Records drawn from a dataset:
┏━━
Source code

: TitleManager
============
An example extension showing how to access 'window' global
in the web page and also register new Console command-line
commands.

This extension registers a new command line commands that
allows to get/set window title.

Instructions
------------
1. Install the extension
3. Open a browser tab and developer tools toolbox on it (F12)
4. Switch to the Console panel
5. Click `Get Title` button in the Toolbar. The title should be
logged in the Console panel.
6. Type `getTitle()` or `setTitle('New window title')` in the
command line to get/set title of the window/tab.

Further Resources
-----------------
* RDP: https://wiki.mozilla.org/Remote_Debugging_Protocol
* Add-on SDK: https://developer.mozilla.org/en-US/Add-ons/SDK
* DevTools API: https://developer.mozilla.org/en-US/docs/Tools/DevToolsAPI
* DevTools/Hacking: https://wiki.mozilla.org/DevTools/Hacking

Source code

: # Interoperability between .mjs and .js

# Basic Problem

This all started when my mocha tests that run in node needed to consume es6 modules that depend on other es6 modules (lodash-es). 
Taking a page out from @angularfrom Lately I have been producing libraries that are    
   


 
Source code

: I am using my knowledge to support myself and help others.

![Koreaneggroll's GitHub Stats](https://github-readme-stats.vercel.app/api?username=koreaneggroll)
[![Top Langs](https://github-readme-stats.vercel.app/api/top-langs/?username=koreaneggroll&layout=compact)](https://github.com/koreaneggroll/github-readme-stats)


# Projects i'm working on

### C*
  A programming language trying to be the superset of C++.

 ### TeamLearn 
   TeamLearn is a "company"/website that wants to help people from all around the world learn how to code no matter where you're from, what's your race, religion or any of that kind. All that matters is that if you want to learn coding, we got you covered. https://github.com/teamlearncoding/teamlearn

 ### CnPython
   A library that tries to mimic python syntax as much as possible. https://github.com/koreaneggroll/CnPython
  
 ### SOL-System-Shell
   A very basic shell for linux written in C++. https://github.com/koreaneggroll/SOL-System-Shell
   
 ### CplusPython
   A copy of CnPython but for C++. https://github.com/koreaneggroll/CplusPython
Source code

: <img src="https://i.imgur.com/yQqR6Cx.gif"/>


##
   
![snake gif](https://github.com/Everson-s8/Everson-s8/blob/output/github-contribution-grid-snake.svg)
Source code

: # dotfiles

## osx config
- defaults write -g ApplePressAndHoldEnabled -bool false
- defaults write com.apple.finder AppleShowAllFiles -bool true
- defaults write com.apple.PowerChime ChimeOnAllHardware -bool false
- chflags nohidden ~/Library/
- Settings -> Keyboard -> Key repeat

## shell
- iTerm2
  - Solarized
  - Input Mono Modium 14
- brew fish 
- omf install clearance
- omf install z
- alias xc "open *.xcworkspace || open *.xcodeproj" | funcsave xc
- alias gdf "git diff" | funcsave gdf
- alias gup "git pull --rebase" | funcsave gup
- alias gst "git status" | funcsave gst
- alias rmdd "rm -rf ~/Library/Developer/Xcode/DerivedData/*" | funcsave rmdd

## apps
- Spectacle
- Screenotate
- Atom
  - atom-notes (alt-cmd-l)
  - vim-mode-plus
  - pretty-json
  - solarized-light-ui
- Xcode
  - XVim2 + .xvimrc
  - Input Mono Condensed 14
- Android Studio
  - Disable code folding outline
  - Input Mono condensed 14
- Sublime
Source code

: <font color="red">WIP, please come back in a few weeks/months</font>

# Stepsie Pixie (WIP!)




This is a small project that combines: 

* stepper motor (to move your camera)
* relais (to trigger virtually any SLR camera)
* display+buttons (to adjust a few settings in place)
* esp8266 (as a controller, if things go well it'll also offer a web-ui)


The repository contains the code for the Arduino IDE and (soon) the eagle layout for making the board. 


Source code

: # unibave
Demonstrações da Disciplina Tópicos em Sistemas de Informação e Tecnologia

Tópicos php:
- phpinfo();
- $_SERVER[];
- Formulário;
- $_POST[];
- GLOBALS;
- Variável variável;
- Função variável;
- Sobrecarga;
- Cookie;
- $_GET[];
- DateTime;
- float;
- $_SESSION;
┗━━
§ **TASK DETAILS**: Only lines with the word "username" are wanted; pull each of them from the records.

§ **RESPONSE FOR THIS EXERCISE**:
![Koreaneggroll's GitHub Stats](https://github-readme-stats.vercel.app/api?username=koreaneggroll)
[![Top Langs](https://github-readme-stats.vercel.app/api/top-langs/?username=koreaneggroll&layout=compact)](https://github.com/koreaneggroll/github-readme-stats)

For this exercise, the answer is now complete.